J’ai pris conscience qu’il y avait des gens qui inventaient des jeux de société
« J’ai toujours aimé jouer […] Ma mère dit souvent que ma première « phrase » a été « joue bien, Bruno ». J’ai aussi toujours été un enfant facétieux, taquin » raconte Bruno Cathala, créateur de Kingdomino et co-créateur de 7 Wonders Duel, tous deux vendus à ce jour à environ 500 000 exemplaires.
Pour créer de bons jeux de société, il faut en effet d’abord aimer jouer. Être curieux de découvrir de nouveaux univers, avoir probablement le sens du défi et l’envie de partager de bons moments en famille et entre amis.

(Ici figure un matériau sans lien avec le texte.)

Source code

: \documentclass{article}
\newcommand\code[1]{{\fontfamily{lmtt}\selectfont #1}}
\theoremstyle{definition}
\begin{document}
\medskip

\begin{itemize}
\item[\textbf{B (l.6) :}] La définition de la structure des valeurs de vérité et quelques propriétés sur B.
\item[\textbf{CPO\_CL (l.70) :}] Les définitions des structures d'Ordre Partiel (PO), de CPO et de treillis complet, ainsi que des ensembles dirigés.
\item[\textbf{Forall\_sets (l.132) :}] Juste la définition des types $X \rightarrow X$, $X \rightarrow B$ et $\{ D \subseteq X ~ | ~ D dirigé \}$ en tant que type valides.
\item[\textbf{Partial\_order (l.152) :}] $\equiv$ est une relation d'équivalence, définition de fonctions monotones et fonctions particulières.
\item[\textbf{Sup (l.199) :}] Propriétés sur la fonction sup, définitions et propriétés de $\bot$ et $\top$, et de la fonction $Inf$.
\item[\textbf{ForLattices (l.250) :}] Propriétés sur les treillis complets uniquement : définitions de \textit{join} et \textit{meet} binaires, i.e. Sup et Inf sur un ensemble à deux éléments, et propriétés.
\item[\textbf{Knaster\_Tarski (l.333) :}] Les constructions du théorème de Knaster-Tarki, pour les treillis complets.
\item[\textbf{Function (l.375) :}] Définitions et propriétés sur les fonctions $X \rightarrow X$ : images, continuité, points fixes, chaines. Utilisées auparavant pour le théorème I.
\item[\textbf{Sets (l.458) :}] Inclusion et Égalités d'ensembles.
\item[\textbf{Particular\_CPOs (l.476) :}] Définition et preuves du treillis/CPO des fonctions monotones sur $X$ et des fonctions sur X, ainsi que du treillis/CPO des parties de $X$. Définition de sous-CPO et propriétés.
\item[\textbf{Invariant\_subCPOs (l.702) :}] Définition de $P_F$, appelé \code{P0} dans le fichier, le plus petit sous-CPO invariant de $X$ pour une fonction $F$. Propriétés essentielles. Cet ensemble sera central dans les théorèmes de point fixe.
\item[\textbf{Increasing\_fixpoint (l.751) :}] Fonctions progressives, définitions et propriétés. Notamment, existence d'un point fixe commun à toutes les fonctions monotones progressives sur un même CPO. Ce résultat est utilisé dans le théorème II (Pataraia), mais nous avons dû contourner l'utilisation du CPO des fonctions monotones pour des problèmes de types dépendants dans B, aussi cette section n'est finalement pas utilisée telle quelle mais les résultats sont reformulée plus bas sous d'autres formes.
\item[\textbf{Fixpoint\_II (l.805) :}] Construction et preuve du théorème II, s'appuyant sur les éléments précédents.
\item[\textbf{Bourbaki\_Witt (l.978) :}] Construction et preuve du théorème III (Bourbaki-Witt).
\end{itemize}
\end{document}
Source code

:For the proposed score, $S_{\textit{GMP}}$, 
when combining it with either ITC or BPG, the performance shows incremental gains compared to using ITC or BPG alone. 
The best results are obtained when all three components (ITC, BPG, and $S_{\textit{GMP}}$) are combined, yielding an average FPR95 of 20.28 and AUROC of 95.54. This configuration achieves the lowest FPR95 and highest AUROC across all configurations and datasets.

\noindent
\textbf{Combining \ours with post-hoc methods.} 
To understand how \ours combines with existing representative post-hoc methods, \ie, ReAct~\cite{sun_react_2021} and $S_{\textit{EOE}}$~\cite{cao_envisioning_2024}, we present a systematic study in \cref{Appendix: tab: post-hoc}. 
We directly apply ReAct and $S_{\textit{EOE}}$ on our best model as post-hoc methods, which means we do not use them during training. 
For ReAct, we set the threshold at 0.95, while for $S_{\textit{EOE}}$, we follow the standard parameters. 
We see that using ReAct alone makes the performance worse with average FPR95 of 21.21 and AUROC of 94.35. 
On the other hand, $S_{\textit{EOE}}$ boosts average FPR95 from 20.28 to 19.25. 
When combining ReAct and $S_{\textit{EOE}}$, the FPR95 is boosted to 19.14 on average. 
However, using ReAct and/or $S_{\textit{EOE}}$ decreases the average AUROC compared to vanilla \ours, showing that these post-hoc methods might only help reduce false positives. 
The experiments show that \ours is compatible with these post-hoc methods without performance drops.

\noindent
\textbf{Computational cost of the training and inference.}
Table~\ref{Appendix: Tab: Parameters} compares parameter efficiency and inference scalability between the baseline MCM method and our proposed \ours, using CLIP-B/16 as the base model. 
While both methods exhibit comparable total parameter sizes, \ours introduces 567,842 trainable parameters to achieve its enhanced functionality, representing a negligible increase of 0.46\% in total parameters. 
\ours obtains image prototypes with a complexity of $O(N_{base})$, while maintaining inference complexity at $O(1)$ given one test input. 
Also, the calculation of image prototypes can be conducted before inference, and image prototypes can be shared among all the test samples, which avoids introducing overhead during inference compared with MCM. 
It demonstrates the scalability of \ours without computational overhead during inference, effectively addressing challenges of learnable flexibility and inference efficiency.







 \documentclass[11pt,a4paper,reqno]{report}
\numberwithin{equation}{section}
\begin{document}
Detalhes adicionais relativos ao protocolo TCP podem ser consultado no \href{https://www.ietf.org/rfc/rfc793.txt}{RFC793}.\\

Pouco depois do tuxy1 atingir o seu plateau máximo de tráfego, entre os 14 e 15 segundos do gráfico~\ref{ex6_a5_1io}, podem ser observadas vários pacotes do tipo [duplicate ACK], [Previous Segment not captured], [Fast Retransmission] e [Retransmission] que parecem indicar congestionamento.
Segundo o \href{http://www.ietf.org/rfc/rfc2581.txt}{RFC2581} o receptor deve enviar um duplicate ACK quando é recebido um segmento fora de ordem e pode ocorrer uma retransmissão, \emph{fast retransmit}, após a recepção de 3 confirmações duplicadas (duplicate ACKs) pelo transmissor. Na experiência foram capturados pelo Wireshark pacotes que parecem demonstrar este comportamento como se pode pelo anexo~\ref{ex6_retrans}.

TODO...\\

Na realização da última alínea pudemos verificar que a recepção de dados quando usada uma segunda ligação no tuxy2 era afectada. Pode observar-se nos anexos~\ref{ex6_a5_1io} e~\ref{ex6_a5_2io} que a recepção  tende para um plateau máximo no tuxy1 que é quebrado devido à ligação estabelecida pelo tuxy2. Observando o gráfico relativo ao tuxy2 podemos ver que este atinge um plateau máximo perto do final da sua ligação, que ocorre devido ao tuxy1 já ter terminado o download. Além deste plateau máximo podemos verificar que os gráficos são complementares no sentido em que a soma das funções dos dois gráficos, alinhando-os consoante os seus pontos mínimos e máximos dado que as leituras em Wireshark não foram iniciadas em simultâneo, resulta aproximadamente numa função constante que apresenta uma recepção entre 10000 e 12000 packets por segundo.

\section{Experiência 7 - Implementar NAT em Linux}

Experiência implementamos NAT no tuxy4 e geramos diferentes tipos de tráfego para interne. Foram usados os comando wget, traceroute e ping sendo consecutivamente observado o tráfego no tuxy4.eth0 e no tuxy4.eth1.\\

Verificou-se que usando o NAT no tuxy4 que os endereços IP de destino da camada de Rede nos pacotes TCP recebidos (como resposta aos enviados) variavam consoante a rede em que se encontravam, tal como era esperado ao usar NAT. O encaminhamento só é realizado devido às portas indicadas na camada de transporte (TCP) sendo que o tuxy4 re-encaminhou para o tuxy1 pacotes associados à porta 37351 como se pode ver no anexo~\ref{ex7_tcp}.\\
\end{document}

Mais encore faut-il oser passer du statut de consommateur à celui de créateur, et surtout savoir que c’est possible ! C’est seulement autour de sa vingtième année que Bruno Cathala a eu la révélation, en découvrant Fief, un jeu dont l’auteur avait remporté un concours de création. « j’ai pris conscience qu’il y avait des gens qui inventaient des jeux, et je me suis promis, un jour de créer le mien ». Après des années passées à « acheter les jeux, en décortiquer les règles, les partager avec ses potes », puis à modifier les règles des jeux qu’il achetait, Bruno s’est lancé.
Pour Antonin Boccara, autre grand créateur de jeux français, le déclic fut sensiblement le même. Après avoir grandi au Mexique dans « une famille qui n’avait pas la TV », l’homme a développé une passion pour les jeux de société, auxquels il jouait avec des amis parfois toute la nuit au début de l’âge adulte. En plus de créer une association « pour faire découvrir les jeux aux gens », celui qui était alors surveillant de lycée a eu l’envie d’en créer lui-même.
Entre une idée initiale et un jeu sur les étals, il se passe 2 à 3 ans !
Pour trouver l’inspiration, cet autodidacte a une botte secrète : s’intéresser aux jeux qui sortent et en commander tous les mois. Si ses idées se présentent parfois sous la forme de thématiques, elles peuvent aussi découler d’une mécanique : « par exemple, je peux vouloir un jeu où l’on collectionne des cartes pour faire des alignements comme au Morpion. Et ensuite je vais trouver à quel univers cela fait penser», explique celui qui se définit encore aujourd’hui comme un enfant. Pour Bruno Cathala, la meilleure des méthodes semble être le lâcher prise : « les idées viennent naturellement dans des moments où mon esprit est centré sur tout à fait autre chose que les jeux. Cela peut être faire du vélo, conduire, ou bien encore prendre une douche ».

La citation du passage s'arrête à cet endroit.